What needs to be done: Output the data below line for line, exactly, up to and including the line where "####Agreement between the" appears.

(Beginning of Dataset entries)

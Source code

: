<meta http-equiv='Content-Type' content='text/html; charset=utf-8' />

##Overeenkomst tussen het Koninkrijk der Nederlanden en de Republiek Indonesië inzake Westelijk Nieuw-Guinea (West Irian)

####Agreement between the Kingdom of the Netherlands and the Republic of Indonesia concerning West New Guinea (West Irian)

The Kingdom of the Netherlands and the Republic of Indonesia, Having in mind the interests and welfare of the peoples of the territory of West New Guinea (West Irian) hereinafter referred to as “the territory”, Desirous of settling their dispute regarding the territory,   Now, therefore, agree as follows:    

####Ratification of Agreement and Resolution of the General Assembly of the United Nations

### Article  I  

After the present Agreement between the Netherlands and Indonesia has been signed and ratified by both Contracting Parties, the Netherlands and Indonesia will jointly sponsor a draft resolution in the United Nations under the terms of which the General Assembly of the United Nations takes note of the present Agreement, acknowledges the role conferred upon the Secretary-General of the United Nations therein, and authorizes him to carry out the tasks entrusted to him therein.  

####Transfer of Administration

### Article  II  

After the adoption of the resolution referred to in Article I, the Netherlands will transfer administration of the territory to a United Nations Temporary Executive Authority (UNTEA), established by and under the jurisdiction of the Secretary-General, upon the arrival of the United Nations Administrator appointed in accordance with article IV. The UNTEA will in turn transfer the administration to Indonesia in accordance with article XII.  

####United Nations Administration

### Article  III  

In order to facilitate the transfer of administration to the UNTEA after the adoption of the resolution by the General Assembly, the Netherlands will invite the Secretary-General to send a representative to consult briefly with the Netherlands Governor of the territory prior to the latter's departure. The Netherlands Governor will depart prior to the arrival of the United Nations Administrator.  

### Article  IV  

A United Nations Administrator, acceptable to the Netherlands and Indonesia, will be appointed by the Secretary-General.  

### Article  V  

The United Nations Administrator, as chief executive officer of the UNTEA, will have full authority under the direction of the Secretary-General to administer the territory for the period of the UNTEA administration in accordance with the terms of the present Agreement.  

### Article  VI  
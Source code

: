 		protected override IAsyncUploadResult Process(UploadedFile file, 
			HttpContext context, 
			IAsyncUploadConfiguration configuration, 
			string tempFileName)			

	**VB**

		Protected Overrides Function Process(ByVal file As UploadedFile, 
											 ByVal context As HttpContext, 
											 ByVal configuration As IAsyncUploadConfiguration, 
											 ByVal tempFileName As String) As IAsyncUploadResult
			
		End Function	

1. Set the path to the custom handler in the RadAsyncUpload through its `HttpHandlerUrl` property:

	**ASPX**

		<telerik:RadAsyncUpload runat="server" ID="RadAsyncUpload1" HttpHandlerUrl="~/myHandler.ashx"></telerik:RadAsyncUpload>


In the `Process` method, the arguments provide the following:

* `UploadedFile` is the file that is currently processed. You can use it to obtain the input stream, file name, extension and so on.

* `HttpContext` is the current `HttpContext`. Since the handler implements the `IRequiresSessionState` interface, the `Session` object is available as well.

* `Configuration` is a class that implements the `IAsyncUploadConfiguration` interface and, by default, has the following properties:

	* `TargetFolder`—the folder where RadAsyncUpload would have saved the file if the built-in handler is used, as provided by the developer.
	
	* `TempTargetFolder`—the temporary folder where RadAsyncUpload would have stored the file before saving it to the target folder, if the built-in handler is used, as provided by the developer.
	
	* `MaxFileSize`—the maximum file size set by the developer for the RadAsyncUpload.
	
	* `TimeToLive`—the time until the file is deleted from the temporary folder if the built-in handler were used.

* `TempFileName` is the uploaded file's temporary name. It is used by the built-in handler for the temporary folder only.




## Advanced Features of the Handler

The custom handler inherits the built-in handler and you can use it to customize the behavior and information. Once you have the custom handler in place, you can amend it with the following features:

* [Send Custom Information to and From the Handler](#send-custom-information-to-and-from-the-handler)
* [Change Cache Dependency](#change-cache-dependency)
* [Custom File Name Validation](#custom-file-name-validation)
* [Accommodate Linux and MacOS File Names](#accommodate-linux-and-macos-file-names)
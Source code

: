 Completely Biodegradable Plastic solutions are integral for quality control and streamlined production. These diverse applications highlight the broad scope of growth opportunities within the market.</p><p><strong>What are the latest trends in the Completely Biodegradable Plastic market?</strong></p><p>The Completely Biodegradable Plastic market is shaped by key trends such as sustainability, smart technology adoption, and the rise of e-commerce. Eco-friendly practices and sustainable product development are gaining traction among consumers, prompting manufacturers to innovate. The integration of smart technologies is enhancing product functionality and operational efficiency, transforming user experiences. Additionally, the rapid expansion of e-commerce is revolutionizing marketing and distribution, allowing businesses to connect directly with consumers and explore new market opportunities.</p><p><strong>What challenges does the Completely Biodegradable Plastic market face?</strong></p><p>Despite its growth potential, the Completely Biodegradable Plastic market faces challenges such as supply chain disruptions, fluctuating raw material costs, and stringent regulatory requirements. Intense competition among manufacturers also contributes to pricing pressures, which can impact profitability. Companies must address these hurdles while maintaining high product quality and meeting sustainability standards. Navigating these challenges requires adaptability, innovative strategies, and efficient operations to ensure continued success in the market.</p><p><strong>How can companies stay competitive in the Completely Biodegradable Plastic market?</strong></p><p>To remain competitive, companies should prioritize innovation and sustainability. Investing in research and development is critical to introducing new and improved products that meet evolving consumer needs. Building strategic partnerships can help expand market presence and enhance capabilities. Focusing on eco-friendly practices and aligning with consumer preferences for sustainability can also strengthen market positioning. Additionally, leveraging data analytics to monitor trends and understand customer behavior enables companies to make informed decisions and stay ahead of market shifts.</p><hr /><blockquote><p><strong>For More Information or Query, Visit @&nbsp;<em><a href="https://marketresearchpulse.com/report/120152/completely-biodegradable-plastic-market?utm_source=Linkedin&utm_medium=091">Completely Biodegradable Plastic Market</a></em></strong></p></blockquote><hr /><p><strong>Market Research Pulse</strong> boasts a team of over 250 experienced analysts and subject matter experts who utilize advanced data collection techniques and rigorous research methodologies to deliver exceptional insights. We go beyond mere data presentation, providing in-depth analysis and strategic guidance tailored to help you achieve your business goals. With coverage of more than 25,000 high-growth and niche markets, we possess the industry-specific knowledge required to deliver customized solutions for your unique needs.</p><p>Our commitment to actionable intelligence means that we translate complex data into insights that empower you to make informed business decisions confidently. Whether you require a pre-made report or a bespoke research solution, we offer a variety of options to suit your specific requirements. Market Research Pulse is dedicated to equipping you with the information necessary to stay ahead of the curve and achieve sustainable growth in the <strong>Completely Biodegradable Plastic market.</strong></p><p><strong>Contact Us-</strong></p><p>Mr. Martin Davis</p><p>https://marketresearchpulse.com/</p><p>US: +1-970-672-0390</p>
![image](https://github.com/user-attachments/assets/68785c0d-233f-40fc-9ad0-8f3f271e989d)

(End of Dataset entries)

Answer area:
Source code

:<meta http-equiv='Content-Type' content='text/html; charset=utf-8' />

##Overeenkomst tussen het Koninkrijk der Nederlanden en de Republiek Indonesië inzake Westelijk Nieuw-Guinea (West Irian)

####Agreement between the Kingdom of the Netherlands and the Republic of Indonesia concerning West New Guinea (West Irian)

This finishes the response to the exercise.